*** Material shown ***
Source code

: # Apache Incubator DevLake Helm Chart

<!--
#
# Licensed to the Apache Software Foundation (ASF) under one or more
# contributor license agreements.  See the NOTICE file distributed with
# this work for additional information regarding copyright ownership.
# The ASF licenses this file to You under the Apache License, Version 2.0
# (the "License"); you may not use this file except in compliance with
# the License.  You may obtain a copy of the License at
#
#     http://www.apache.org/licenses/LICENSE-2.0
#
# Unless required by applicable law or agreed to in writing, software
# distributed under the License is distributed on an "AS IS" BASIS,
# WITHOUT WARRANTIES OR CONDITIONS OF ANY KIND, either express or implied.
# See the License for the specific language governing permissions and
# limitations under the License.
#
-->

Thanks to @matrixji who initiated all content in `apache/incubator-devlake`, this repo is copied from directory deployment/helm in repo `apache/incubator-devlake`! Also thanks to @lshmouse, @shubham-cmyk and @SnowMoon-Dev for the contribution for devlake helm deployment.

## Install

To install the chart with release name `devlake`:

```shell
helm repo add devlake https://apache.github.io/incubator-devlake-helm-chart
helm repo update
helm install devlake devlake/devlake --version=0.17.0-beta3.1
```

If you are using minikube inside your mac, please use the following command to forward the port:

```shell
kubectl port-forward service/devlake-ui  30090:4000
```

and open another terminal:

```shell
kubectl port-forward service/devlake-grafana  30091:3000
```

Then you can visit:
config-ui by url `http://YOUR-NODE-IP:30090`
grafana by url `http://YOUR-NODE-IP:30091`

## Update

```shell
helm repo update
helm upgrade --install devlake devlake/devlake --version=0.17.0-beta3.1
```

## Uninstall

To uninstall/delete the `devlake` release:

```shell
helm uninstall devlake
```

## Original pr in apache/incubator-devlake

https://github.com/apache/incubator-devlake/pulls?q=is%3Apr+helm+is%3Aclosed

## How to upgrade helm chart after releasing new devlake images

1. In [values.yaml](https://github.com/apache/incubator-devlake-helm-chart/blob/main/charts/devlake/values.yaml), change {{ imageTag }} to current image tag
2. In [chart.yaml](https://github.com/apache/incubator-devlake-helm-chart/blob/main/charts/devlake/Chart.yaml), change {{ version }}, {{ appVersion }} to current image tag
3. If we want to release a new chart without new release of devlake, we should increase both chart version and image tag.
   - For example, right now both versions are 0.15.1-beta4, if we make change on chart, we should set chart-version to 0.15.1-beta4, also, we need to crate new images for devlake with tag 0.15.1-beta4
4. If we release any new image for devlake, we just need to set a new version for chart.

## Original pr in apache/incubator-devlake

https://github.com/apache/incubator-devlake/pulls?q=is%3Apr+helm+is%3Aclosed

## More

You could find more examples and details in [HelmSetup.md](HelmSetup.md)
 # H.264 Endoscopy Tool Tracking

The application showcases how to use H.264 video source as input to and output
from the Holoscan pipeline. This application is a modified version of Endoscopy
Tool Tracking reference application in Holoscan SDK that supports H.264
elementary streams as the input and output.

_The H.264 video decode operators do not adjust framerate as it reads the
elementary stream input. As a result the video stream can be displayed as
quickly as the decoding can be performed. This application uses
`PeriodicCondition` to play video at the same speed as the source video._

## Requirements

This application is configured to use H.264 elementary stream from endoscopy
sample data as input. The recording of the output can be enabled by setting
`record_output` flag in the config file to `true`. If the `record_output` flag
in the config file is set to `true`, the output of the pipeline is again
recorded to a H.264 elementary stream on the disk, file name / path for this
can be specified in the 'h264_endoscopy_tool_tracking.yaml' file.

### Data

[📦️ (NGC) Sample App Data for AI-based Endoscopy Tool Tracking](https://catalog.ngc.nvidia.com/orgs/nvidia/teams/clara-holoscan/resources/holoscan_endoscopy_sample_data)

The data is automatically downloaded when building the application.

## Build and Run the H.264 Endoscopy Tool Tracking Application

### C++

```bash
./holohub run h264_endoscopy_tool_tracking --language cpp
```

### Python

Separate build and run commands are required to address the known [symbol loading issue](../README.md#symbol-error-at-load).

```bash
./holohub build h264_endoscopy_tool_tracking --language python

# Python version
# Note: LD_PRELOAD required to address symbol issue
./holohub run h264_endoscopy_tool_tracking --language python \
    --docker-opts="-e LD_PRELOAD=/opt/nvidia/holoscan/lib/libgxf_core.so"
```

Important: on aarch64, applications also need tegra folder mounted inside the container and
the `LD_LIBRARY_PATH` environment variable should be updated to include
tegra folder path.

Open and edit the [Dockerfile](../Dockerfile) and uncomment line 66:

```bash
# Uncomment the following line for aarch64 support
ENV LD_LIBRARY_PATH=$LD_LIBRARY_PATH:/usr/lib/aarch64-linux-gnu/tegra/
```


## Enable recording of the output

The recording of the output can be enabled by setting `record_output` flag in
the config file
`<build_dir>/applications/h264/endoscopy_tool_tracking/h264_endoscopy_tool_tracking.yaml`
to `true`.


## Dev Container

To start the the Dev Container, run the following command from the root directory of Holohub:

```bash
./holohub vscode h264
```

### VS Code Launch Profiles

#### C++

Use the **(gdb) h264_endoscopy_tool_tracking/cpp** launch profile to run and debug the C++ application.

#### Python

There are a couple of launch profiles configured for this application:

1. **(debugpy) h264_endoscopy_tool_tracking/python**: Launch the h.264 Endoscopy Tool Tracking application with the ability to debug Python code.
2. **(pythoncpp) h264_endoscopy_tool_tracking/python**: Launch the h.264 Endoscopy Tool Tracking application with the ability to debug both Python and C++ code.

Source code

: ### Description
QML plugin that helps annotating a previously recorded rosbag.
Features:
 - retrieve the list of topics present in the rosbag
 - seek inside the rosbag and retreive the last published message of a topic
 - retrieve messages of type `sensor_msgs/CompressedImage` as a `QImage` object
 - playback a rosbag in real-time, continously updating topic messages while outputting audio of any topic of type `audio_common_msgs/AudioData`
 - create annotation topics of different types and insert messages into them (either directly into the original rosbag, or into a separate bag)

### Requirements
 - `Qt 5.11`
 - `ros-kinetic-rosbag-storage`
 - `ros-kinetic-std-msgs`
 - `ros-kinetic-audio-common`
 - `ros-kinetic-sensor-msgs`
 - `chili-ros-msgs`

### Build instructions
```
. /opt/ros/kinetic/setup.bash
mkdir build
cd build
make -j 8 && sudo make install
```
*** End of Material shown ***
*** Material shown ***
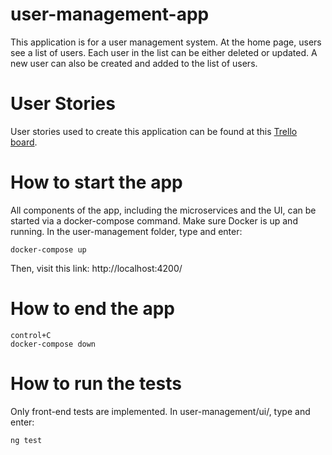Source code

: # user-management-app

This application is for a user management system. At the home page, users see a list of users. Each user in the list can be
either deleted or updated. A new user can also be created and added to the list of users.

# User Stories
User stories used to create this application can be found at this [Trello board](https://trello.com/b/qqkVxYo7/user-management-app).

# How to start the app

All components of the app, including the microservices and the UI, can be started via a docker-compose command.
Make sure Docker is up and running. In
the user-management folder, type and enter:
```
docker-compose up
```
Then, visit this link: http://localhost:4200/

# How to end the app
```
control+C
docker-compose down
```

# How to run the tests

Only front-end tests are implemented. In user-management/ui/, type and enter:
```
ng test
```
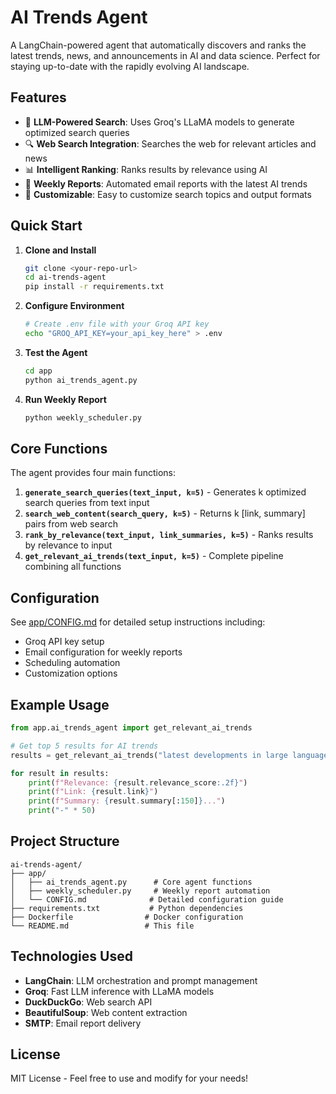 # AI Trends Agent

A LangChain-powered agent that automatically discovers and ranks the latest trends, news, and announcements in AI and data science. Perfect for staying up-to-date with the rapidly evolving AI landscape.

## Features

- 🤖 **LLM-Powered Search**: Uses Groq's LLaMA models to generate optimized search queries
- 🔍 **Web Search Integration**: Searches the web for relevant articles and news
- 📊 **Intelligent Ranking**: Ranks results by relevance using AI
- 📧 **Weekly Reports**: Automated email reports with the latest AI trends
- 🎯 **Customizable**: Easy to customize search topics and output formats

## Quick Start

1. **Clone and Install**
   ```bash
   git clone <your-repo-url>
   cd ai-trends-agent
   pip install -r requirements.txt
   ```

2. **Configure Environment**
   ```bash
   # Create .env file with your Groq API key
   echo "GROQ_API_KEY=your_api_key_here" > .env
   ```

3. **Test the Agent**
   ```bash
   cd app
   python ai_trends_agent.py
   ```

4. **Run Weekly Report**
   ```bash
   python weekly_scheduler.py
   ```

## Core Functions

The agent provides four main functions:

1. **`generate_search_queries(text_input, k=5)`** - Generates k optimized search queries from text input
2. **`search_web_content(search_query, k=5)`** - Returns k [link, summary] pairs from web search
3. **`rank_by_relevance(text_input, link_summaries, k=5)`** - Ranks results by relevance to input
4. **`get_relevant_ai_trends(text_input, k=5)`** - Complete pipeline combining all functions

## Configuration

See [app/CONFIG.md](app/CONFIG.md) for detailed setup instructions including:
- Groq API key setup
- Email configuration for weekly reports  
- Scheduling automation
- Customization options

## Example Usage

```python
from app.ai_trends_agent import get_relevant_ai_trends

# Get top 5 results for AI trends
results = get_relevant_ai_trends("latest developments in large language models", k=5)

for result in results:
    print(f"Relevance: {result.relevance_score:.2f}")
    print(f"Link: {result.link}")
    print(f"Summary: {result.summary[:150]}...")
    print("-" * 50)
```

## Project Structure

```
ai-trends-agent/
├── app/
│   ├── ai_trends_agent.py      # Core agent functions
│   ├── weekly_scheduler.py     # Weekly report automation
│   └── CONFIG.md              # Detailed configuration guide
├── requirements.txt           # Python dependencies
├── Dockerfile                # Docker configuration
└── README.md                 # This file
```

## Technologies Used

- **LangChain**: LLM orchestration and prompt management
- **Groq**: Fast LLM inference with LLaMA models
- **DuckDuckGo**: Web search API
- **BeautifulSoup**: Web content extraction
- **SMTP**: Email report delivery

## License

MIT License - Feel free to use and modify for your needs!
*** End of Material shown ***
— Exercise directions —
Which lines above hold the string "automation"? Show each of them.

— Your response —
- Scheduling automation
│   ├── weekly_scheduler.py     # Weekly report automation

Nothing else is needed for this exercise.